*Exercise requirements*:
Every entry, start to finish, should be printed verbatim without pictures.

*Data supplied*:
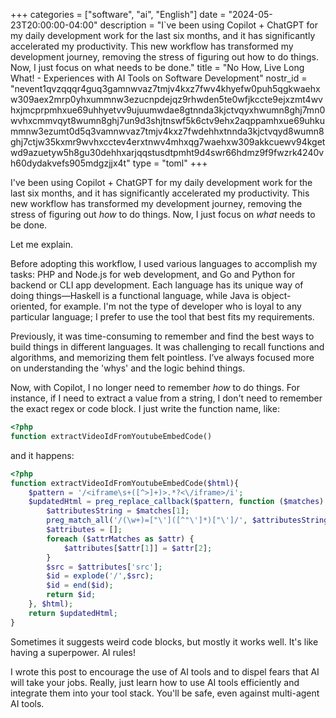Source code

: +++
categories = ["software", "ai", "English"]
date = "2024-05-23T20:00:00-04:00"
description = "I`ve been using Copilot + ChatGPT for my daily development work for the last six months, and it has significantly accelerated my productivity. This new workflow has transformed my development journey, removing the stress of figuring out how to do things. Now, I just focus on what needs to be done."
title = "No How, Live Long What! - Experiences with AI Tools on Software Development"
nostr_id = "nevent1qvzqqqr4guq3gamnwvaz7tmjv4kxz7fwv4khyefw0puh5qgkwaehxw309aex2mrp0yhxummnw3ezucnpdejqz9rhwden5te0wfjkccte9ejxzmt4wvhxjmcprpmhxue69uhhyetvv9ujuumwdae8gtnnda3kjctvqyxhwumn8ghj7mn0wvhxcmmvqyt8wumn8ghj7un9d3shjtnswf5k6ctv9ehx2aqppamhxue69uhkummnw3ezumt0d5q3vamnwvaz7tmjv4kxz7fwdehhxtnnda3kjctvqyd8wumn8ghj7ctjw35kxmr9wvhxcctev4erxtnwv4mhxqg7waehxw309akkcuewv94kgetwd9azuetyw5h8gu30dehhxarjqqstusdtpmht9d4swr66hdmz9f9fwzrk4240vh60dydakvefs905mdgzjjx4t"
type = "toml"
+++

I've been using Copilot + ChatGPT for my daily development work for the last six months, and it has significantly accelerated my productivity. This new workflow has transformed my development journey, removing the stress of figuring out *how* to do things. Now, I just focus on *what* needs to be done.

Let me explain.

Before adopting this workflow, I used various languages to accomplish my tasks: PHP and Node.js for web development, and Go and Python for backend or CLI app development. Each language has its unique way of doing things—Haskell is a functional language, while Java is object-oriented, for example. I'm not the type of developer who is loyal to any particular language; I prefer to use the tool that best fits my requirements.

Previously, it was time-consuming to remember and find the best ways to build things in different languages. It was challenging to recall functions and algorithms, and memorizing them felt pointless. I’ve always focused more on understanding the 'whys' and the logic behind things.

Now, with Copilot, I no longer need to remember *how* to do things. For instance, if I need to extract a value from a string, I don't need to remember the exact regex or code block. I just write the function name, like:

```php
<?php
function extractVideoIdFromYoutubeEmbedCode()
```

and it happens:

```php
<?php
function extractVideoIdFromYoutubeEmbedCode($html){
    $pattern = '/<iframe\s+([^>]+)>.*?<\/iframe>/i';
    $updatedHtml = preg_replace_callback($pattern, function ($matches) {
        $attributesString = $matches[1];
        preg_match_all('/(\w+)=["\']([^"\']*)["\']/', $attributesString, $attrMatches, PREG_SET_ORDER);
        $attributes = [];
        foreach ($attrMatches as $attr) {
            $attributes[$attr[1]] = $attr[2];
        }
        $src = $attributes['src'];
        $id = explode('/',$src);
        $id = end($id);
        return $id;
    }, $html);
    return $updatedHtml;
}
```

Sometimes it suggests weird code blocks, but mostly it works well. It's like having a superpower. AI rules!

I wrote this post to encourage the use of AI tools and to dispel fears that AI will take your jobs. Really, just learn how to use AI tools efficiently and integrate them into your tool stack. You'll be safe, even against multi-agent AI tools.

*Response below*:
Source code

: +++
categories = ["software", "ai", "English"]
date = "2024-05-23T20:00:00-04:00"
description = "I`ve been using Copilot + ChatGPT for my daily development work for the last six months, and it has significantly accelerated my productivity. This new workflow has transformed my development journey, removing the stress of figuring out how to do things. Now, I just focus on what needs to be done."
title = "No How, Live Long What! - Experiences with AI Tools on Software Development"
nostr_id = "nevent1qvzqqqr4guq3gamnwvaz7tmjv4kxz7fwv4khyefw0puh5qgkwaehxw309aex2mrp0yhxummnw3ezucnpdejqz9rhwden5te0wfjkccte9ejxzmt4wvhxjmcprpmhxue69uhhyetvv9ujuumwdae8gtnnda3kjctvqyxhwumn8ghj7mn0wvhxcmmvqyt8wumn8ghj7un9d3shjtnswf5k6ctv9ehx2aqppamhxue69uhkummnw3ezumt0d5q3vamnwvaz7tmjv4kxz7fwdehhxtnnda3kjctvqyd8wumn8ghj7ctjw35kxmr9wvhxcctev4erxtnwv4mhxqg7waehxw309akkcuewv94kgetwd9azuetyw5h8gu30dehhxarjqqstusdtpmht9d4swr66hdmz9f9fwzrk4240vh60dydakvefs905mdgzjjx4t"
type = "toml"
+++

I've been using Copilot + ChatGPT for my daily development work for the last six months, and it has significantly accelerated my productivity. This new workflow has transformed my development journey, removing the stress of figuring out *how* to do things. Now, I just focus on *what* needs to be done.

Let me explain.

Before adopting this workflow, I used various languages to accomplish my tasks: PHP and Node.js for web development, and Go and Python for backend or CLI app development. Each language has its unique way of doing things—Haskell is a functional language, while Java is object-oriented, for example. I'm not the type of developer who is loyal to any particular language; I prefer to use the tool that best fits my requirements.

Previously, it was time-consuming to remember and find the best ways to build things in different languages. It was challenging to recall functions and algorithms, and memorizing them felt pointless. I’ve always focused more on understanding the 'whys' and the logic behind things.

Now, with Copilot, I no longer need to remember *how* to do things. For instance, if I need to extract a value from a string, I don't need to remember the exact regex or code block. I just write the function name, like:

```php
<?php
function extractVideoIdFromYoutubeEmbedCode()
```

and it happens:

```php
<?php
function extractVideoIdFromYoutubeEmbedCode($html){
    $pattern = '/<iframe\s+([^>]+)>.*?<\/iframe>/i';
    $updatedHtml = preg_replace_callback($pattern, function ($matches) {
        $attributesString = $matches[1];
        preg_match_all('/(\w+)=["\']([^"\']*)["\']/', $attributesString, $attrMatches, PREG_SET_ORDER);
        $attributes = [];
        foreach ($attrMatches as $attr) {
            $attributes[$attr[1]] = $attr[2];
        }
        $src = $attributes['src'];
        $id = explode('/',$src);
        $id = end($id);
        return $id;
    }, $html);
    return $updatedHtml;
}
```

Sometimes it suggests weird code blocks, but mostly it works well. It's like having a superpower. AI rules!

I wrote this post to encourage the use of AI tools and to dispel fears that AI will take your jobs. Really, just learn how to use AI tools efficiently and integrate them into your tool stack. You'll be safe, even against multi-agent AI tools.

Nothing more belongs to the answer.